PROBLEM DETAILS » Every record below is to be retyped exactly.

(Stored items)
▬▬▬▬▬▬

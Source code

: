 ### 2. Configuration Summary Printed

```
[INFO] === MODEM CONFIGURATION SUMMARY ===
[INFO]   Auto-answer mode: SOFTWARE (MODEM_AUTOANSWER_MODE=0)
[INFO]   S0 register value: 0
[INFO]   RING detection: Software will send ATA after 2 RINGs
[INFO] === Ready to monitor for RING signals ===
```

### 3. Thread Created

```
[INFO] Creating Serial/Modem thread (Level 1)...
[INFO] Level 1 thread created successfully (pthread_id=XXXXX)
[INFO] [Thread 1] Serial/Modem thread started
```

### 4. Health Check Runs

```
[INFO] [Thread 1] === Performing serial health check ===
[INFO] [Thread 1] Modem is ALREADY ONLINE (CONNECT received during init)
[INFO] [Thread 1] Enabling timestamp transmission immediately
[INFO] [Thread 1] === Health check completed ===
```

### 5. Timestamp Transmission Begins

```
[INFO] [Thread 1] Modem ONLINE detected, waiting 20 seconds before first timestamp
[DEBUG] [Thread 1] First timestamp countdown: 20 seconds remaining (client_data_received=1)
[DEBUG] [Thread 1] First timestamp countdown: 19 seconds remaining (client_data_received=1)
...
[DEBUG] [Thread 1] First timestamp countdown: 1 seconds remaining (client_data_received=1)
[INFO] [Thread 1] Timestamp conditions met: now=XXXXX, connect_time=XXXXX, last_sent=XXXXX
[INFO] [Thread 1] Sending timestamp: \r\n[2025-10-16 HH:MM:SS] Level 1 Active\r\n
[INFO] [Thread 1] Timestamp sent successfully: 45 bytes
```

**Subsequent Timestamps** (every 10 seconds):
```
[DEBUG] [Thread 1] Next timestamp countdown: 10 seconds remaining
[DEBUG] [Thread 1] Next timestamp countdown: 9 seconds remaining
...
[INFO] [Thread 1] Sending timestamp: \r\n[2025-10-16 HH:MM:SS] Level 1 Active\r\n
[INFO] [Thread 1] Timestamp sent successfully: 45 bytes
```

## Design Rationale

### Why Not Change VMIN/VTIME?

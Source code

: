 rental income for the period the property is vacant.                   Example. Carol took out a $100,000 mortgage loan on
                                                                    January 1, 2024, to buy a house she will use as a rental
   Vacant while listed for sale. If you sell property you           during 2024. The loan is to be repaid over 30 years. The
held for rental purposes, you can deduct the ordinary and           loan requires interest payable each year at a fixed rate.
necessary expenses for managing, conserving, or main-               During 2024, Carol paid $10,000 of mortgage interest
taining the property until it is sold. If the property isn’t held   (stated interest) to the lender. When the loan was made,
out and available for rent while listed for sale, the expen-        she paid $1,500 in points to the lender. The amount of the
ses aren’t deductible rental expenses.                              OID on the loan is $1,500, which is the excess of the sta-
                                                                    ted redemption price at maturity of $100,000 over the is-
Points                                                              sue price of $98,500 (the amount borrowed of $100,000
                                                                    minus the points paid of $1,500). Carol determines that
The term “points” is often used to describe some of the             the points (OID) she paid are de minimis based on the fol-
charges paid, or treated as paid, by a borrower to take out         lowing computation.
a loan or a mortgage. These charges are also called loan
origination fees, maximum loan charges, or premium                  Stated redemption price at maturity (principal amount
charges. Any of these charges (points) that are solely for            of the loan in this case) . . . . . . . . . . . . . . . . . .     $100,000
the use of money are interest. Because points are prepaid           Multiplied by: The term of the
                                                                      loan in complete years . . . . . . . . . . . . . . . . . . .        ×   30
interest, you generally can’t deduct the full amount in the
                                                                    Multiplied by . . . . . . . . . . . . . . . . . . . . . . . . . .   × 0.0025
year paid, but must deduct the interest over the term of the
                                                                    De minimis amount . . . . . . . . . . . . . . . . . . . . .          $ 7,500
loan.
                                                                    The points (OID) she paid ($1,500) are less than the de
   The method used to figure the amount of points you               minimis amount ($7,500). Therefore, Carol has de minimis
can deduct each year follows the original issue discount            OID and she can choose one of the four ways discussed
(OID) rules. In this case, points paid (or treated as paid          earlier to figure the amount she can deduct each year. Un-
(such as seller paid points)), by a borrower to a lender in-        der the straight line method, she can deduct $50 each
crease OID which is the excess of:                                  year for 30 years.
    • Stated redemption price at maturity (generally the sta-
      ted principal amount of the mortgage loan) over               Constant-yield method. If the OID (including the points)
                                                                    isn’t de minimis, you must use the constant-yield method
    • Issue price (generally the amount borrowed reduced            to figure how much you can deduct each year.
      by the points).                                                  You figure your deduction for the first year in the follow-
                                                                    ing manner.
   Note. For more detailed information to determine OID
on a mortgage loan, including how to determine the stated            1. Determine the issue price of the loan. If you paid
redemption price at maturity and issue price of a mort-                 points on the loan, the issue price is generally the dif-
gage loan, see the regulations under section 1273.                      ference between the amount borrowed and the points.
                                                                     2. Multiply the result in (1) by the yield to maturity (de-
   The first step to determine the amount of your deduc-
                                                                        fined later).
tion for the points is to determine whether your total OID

▬▬▬▬▬▬

SOLUTION TO THIS PROBLEM »
Source code

: ### 2. Configuration Summary Printed

```
[INFO] === MODEM CONFIGURATION SUMMARY ===
[INFO]   Auto-answer mode: SOFTWARE (MODEM_AUTOANSWER_MODE=0)
[INFO]   S0 register value: 0
[INFO]   RING detection: Software will send ATA after 2 RINGs
[INFO] === Ready to monitor for RING signals ===
```

### 3. Thread Created

```
[INFO] Creating Serial/Modem thread (Level 1)...
[INFO] Level 1 thread created successfully (pthread_id=XXXXX)
[INFO] [Thread 1] Serial/Modem thread started
```

### 4. Health Check Runs

```
[INFO] [Thread 1] === Performing serial health check ===
[INFO] [Thread 1] Modem is ALREADY ONLINE (CONNECT received during init)
[INFO] [Thread 1] Enabling timestamp transmission immediately
[INFO] [Thread 1] === Health check completed ===
```

### 5. Timestamp Transmission Begins

```
[INFO] [Thread 1] Modem ONLINE detected, waiting 20 seconds before first timestamp
[DEBUG] [Thread 1] First timestamp countdown: 20 seconds remaining (client_data_received=1)
[DEBUG] [Thread 1] First timestamp countdown: 19 seconds remaining (client_data_received=1)
...
[DEBUG] [Thread 1] First timestamp countdown: 1 seconds remaining (client_data_received=1)
[INFO] [Thread 1] Timestamp conditions met: now=XXXXX, connect_time=XXXXX, last_sent=XXXXX
[INFO] [Thread 1] Sending timestamp: \r\n[2025-10-16 HH:MM:SS] Level 1 Active\r\n
[INFO] [Thread 1] Timestamp sent successfully: 45 bytes
```

**Subsequent Timestamps** (every 10 seconds):
```
[DEBUG] [Thread 1] Next timestamp countdown: 10 seconds remaining
[DEBUG] [Thread 1] Next timestamp countdown: 9 seconds remaining
...
[INFO] [Thread 1] Sending timestamp: \r\n[2025-10-16 HH:MM:SS] Level 1 Active\r\n
[INFO] [Thread 1] Timestamp sent successfully: 45 bytes
```

## Design Rationale

### Why Not Change VMIN/VTIME?

Source code

: rental income for the period the property is vacant.                   Example. Carol took out a $100,000 mortgage loan on
                                                                    January 1, 2024, to buy a house she will use as a rental
   Vacant while listed for sale. If you sell property you           during 2024. The loan is to be repaid over 30 years. The
held for rental purposes, you can deduct the ordinary and           loan requires interest payable each year at a fixed rate.
necessary expenses for managing, conserving, or main-               During 2024, Carol paid $10,000 of mortgage interest
taining the property until it is sold. If the property isn’t held   (stated interest) to the lender. When the loan was made,
out and available for rent while listed for sale, the expen-        she paid $1,500 in points to the lender. The amount of the
ses aren’t deductible rental expenses.                              OID on the loan is $1,500, which is the excess of the sta-
                                                                    ted redemption price at maturity of $100,000 over the is-
Points                                                              sue price of $98,500 (the amount borrowed of $100,000
                                                                    minus the points paid of $1,500). Carol determines that
The term “points” is often used to describe some of the             the points (OID) she paid are de minimis based on the fol-
charges paid, or treated as paid, by a borrower to take out         lowing computation.
a loan or a mortgage. These charges are also called loan
origination fees, maximum loan charges, or premium                  Stated redemption price at maturity (principal amount
charges. Any of these charges (points) that are solely for            of the loan in this case) . . . . . . . . . . . . . . . . . .     $100,000
the use of money are interest. Because points are prepaid           Multiplied by: The term of the
                                                                      loan in complete years . . . . . . . . . . . . . . . . . . .        ×   30
interest, you generally can’t deduct the full amount in the
                                                                    Multiplied by . . . . . . . . . . . . . . . . . . . . . . . . . .   × 0.0025
year paid, but must deduct the interest over the term of the
                                                                    De minimis amount . . . . . . . . . . . . . . . . . . . . .          $ 7,500
loan.
                                                                    The points (OID) she paid ($1,500) are less than the de
   The method used to figure the amount of points you               minimis amount ($7,500). Therefore, Carol has de minimis
can deduct each year follows the original issue discount            OID and she can choose one of the four ways discussed
(OID) rules. In this case, points paid (or treated as paid          earlier to figure the amount she can deduct each year. Un-
(such as seller paid points)), by a borrower to a lender in-        der the straight line method, she can deduct $50 each
crease OID which is the excess of:                                  year for 30 years.
    • Stated redemption price at maturity (generally the sta-
      ted principal amount of the mortgage loan) over               Constant-yield method. If the OID (including the points)
                                                                    isn’t de minimis, you must use the constant-yield method
    • Issue price (generally the amount borrowed reduced            to figure how much you can deduct each year.
      by the points).                                                  You figure your deduction for the first year in the follow-
                                                                    ing manner.
   Note. For more detailed information to determine OID
on a mortgage loan, including how to determine the stated            1. Determine the issue price of the loan. If you paid
redemption price at maturity and issue price of a mort-                 points on the loan, the issue price is generally the dif-
gage loan, see the regulations under section 1273.                      ference between the amount borrowed and the points.
                                                                     2. Multiply the result in (1) by the yield to maturity (de-
   The first step to determine the amount of your deduc-
                                                                        fined later).
tion for the points is to determine whether your total OID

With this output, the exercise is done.